Circuit Court, D. Minnesota.

January, 1883.

1. NEGLIGENCE—FELLOW-SERVANT—LIABILITY OF EMPLOYER.

One who contracts to perform labor or render services for another, takes upon himself those risks and only such as are usually incident to the employment engaged in, and in the absence of statute the negligence of a fellow-servant is a risk assumed by the employe, and for which the employer is not liable.

2. SAME—EMPLOYE UNDER CONTROL OF ANOTHER.

Where the employer places one employe under the control and direction of another, and the latter, in the exercise of the authority so conferred, orders the former into a place of unusual danger, and thus exposes him to extraordinary peril, of the existence and extent of which he is not advised, the employer is liable.

3. SAME—DANGER KNOWN TO EMPLOYER OR HIS AGENT.

If the employer or his authorized agent leads the employe to expose himself to a danger not ordinarily incident to the employment, which is known to the former and unknown to the latter, whereby the latter is injured, an action lies against the employer to recover damages for the injury.

4. SAME—APPARENT OR KNOWN DANGER.

If the danger is apparent, and is as well known to the employe as to the employer, the former takes the risk of it; but if the employer knew, or by the exercise of ordinary care might have known, that the employment was hazardous to a degree beyond what it fairly imports, he is bound to inform the latter of such fact.

5. SAME—CONTRIBUTORY NEGLIGENCE—RULE OF.

The rule of contributory negligence applies to a case of this character, but with much less force than to a case where a servant is injured in the ordinary course of his employment, and not exposing himself to unusual dangers in obedience to the orders of his superiors.

6. SAME—OBEDIENCE TO ORDERS OF SUPERIOR.

The servant may obey the order of his superior and perform his duty, unless the danger in doing so is so apparent that a man of ordinary prudence would refuse to undertake it, even under the orders of his employer.

7. SAME—KNOWLEDGE OF DANGER—A QUESTION OF FACT.

It is a question of fact for the jury whether, under the circumstances of the case, the party injured knew, or in the exercise of ordinary care and prudence might have known, that the danger was extraordinary.

C. K. Davis and Colburn & Bassett, for plaintiff.

Bigelow, Flandrau & Squires, for defendant.

MCCRARY, C. J. This case is before the court on demurrer to the amended complaint.

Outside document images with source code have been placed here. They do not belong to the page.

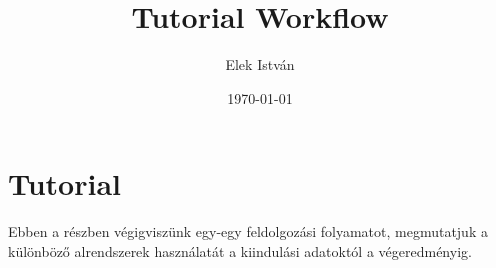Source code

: \documentclass[a4paper,12pt]{article}
\begin{document}
	
	\author{Elek István}
	
	\title{Tutorial  \linebreak  \linebreak \small Workflow \linebreak \linebreak}
	
	
	\date{\today}
	
	
	\setcounter{tocdepth}{3}
	\maketitle
	\newpage
	\tableofcontents
	\newpage


\section{Tutorial}

Ebben a részben végigviszünk egy-egy feldolgozási folyamatot, megmutatjuk a különböző alrendszerek használatát a kiindulási adatoktól a végeredményig.
\end{document}
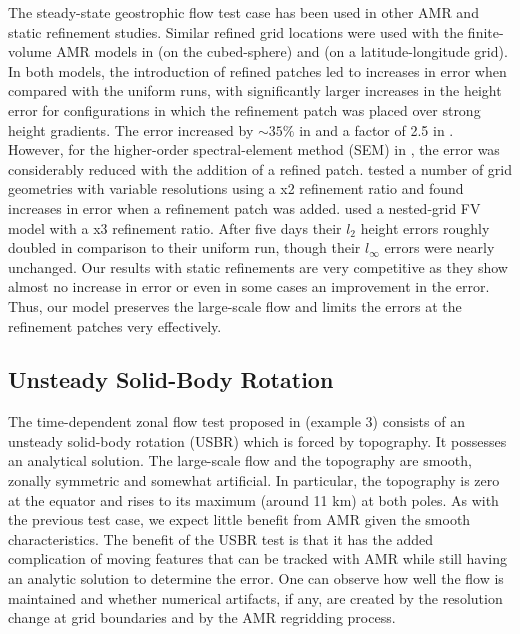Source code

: The steady-state geostrophic flow test case has been used in other AMR
and static refinement studies.  Similar refined grid locations were used
with the finite-volume AMR models in
\cite{Chen:2011kk} (on the cubed-sphere) and
\cite{st2007comparison} (on a latitude-longitude grid).  In both models, the introduction of refined
patches led to increases in error when compared with the uniform runs,
with significantly larger increases in the height error for
configurations in which the refinement patch was placed over 
strong height gradients.  The error increased by $\sim 35\%$ in
\cite{Chen:2011kk} and a factor of 2.5 in
\cite{st2007comparison}.  However, for the higher-order spectral-element
method (SEM) in
\cite{st2007comparison}, the error was considerably reduced with
the addition of a refined patch.
\cite{Weller:2009gl} tested a number of grid geometries with variable
resolutions using a x2 refinement ratio and found increases in error
when a refinement patch was added.
\cite{Harris:2013nt} used a nested-grid FV model with a x3 refinement
ratio. After five days their $l_2$ height errors roughly doubled in 
comparison to their uniform run, though their $l_\infty$ errors were nearly unchanged.
Our results with static refinements are very competitive as they show
almost no increase in error or even in some cases an improvement in the
error.  Thus, our model preserves the
large-scale flow and limits the errors at the refinement patches very effectively.

\subsection{Unsteady Solid-Body Rotation}
\label{subsec:usbr}

The time-dependent zonal flow test proposed in
\cite{Lauter:2005uq} (example 3) consists of an unsteady solid-body rotation (USBR) which is
forced by topography. It possesses an analytical solution.  The large-scale flow and
the topography are smooth, zonally symmetric and somewhat artificial.  
In particular, the topography is zero at the equator and rises to its maximum (around 11 km) at both poles.
As with the previous test case, we
expect little benefit from AMR given the smooth characteristics.  The
benefit of the USBR test is that it has the added complication of moving
features that can be tracked with AMR while still having an analytic
solution to determine the error. One can observe how well the flow is
maintained and whether numerical artifacts, if any, are created by the
resolution change at grid boundaries and by the AMR regridding process.

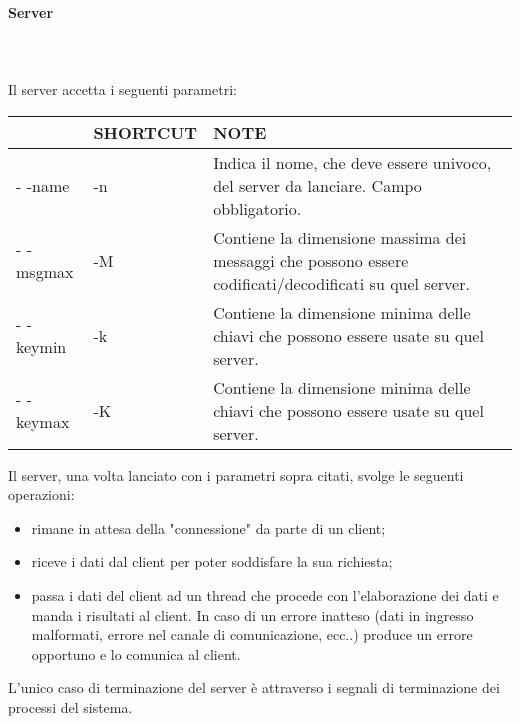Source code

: \documentclass[12pt]{article}
\begin{document}
\paragraph{Server} \mbox{}\\ \\
Il server accetta i seguenti parametri:

\begin{center}
    \begin{tabular}{| >{\centering\arraybackslash}m{2.5cm} | >{\centering\arraybackslash}m{2.5cm} | m{9cm}|}
    \hline
    {\bf OPZIONE} & {\bf SHORTCUT} & {\bf NOTE}\\ \hline
    - -name & -n & Indica il nome, che deve essere univoco, del server da lanciare. Campo obbligatorio. \\ \hline
   	- -msgmax & -M & Contiene la dimensione massima dei messaggi che possono essere codificati/decodificati su quel server.\\ \hline
   	- -keymin & -k & Contiene la dimensione minima delle chiavi che possono essere usate su quel server.\\ \hline
   	- -keymax & -K & Contiene la dimensione minima delle chiavi che possono essere usate su quel server.\\
    \hline

  \end{tabular}  
  \end{center}

\noindent Il server, una volta lanciato con i parametri sopra citati, svolge le seguenti operazioni:
\begin{itemize}
    \item rimane in attesa della "connessione" da parte di un client;
    \item riceve i dati dal client per poter soddisfare la sua richiesta;
    \item passa i dati del client ad un thread che procede con l'elaborazione dei dati e manda i risultati al client. In caso di un errore inatteso (dati in ingresso malformati, errore nel canale di comunicazione, ecc..) produce un errore opportuno e lo comunica al client.
\end{itemize}
L'unico caso di terminazione del server è attraverso i segnali di terminazione dei processi del sistema.
\end{document}
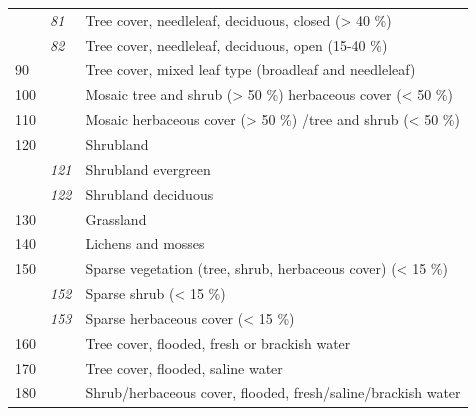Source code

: \begin{table}[htbp]
\begin{tabular}{lll}
                             & \textit{81}          & Tree cover, needleleaf, deciduous, closed (> 40 \%)                 \\
                             & \textit{82}          & Tree cover, needleleaf, deciduous, open (15-40 \%)                  \\
    90                       &                      & Tree cover, mixed leaf type (broadleaf and needleleaf)              \\
    100                      &                      & Mosaic tree and shrub (> 50 \%) herbaceous cover (< 50 \%)          \\
    110                      &                      & Mosaic herbaceous cover (> 50 \%) /tree and shrub (< 50 \%)         \\
    120                      &                      & Shrubland                                                           \\
                             & \textit{121}         & Shrubland evergreen                                                 \\
                             & \textit{122}         & Shrubland deciduous                                                 \\
    130                      &                      & Grassland                                                           \\
    140                      &                      & Lichens and mosses                                                  \\
    150                      &                      & Sparse vegetation (tree, shrub, herbaceous cover) (< 15 \%)         \\
                             & \textit{152}         & Sparse shrub (< 15 \%)                                              \\
                             & \textit{153}         & Sparse herbaceous cover (< 15 \%)                                   \\
    160                      &                      & Tree cover, flooded, fresh or brackish water                        \\
    170                      &                      & Tree cover, flooded, saline water                                   \\
    180                      &                      & Shrub/herbaceous cover, flooded, fresh/saline/brackish water        \\

\end{tabular}
\end{table}
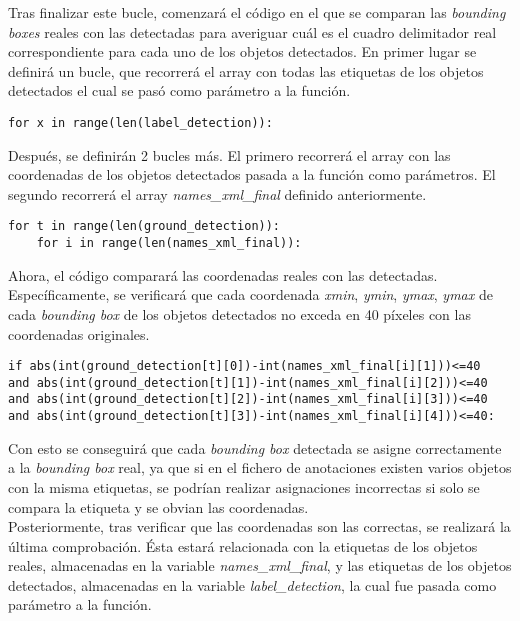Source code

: \documentclass[a4paper, 12pt, spanish, chapterprefix, numbers=noenddot]{book}
\begin{document}
Tras finalizar este bucle, comenzará el código en el que se comparan las \textit{bounding boxes} reales con las detectadas para averiguar cuál es el cuadro delimitador real correspondiente para cada uno de los objetos detectados. En primer lugar se definirá un bucle, que recorrerá el array con todas las etiquetas de los objetos detectados el cual se pasó como parámetro a la función.\\

\begin{lstlisting}[frame=single]
for x in range(len(label_detection)):
\end{lstlisting}

Después, se definirán 2 bucles más. El primero recorrerá el array con las  coordenadas de los objetos detectados pasada a la función como parámetros. El segundo recorrerá el array \textit{names\_xml\_final} definido anteriormente.\\

\begin{lstlisting}[frame=single]
for t in range(len(ground_detection)):
	for i in range(len(names_xml_final)):
\end{lstlisting}

Ahora, el código comparará las coordenadas reales con las detectadas. Específicamente, se verificará que cada coordenada \textit{xmin}, \textit{ymin}, \textit{ymax}, \textit{ymax} de cada \textit{bounding box} de los objetos detectados no exceda en 40 píxeles con las coordenadas originales.\\

\begin{lstlisting}[frame=single]
if abs(int(ground_detection[t][0])-int(names_xml_final[i][1]))<=40
and abs(int(ground_detection[t][1])-int(names_xml_final[i][2]))<=40
and abs(int(ground_detection[t][2])-int(names_xml_final[i][3]))<=40
and abs(int(ground_detection[t][3])-int(names_xml_final[i][4]))<=40:
\end{lstlisting}

Con esto se conseguirá que cada \textit{bounding box} detectada se asigne correctamente a la \textit{bounding box} real, ya que si en el fichero de anotaciones existen varios objetos con la misma etiquetas, se podrían realizar asignaciones incorrectas si solo se compara la etiqueta y se obvian las coordenadas.\\

Posteriormente, tras verificar que las coordenadas son las correctas, se realizará la última comprobación. Ésta estará relacionada con la etiquetas de los objetos reales, almacenadas en la variable \textit{names\_xml\_final}, y las etiquetas de los objetos detectados, almacenadas en la variable \textit{label\_detection}, la cual fue pasada como parámetro a la función.\\
\end{document}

The action is to recover damages caused by the death of one Christian Olsen, who, according to the allegations of the amended complaint, was killed while in the employment of the defendant, acting under the orders of one Cavinaugh who was the agent of the defendant, with authority to direct said Olsen in the performance of his duties. It is alleged that said Cavinaugh, in the exercise 565 of authority conferred upon him by the defendant, ordered the said Olsen into a place of unusual and extraordinary danger, by directing him to excavate earth from an embankment, where, by reason of the fact that a portion of the earth of the embankment was mixed with sand and fine gravel, it was liable to cave off, and fall upon and injure and kill the said Olsen; also, that the dangerous condition of said embankment was known to said Cavinaugh, who was, and for a long time had been, accustomed to and acquainted with such work, and the excavation of earth from said embankment and other similar embankments, and who was fully advised by personal inspection of the character of said bank and the excavation thereof; and who, nevertheless, failed in any way to notify or make known to said Olson the existence of such danger, or to take any measures whatever to guard against such danger; that said Olsen was not acquainted with such work, or with excavating from or working in or about the said embankment or similar embankments, and did not know the effects of such excavating, and did not know the liability and danger of the earth of such embankments, and especially of this embankment, to cave off and fall down; and that he believed and had reason to believe said bank of earth where he was at work under the orders of said Cavinaugh, as agent of the defendant, was safe and secure, and that he was in no danger of being killed or injured in any way while so working at said place; that said Cavinaugh, well knowing the danger, etc., ordered said Olsen to engage in excavating said embankment, and while so engaged he was killed by the falling of the earth upon him.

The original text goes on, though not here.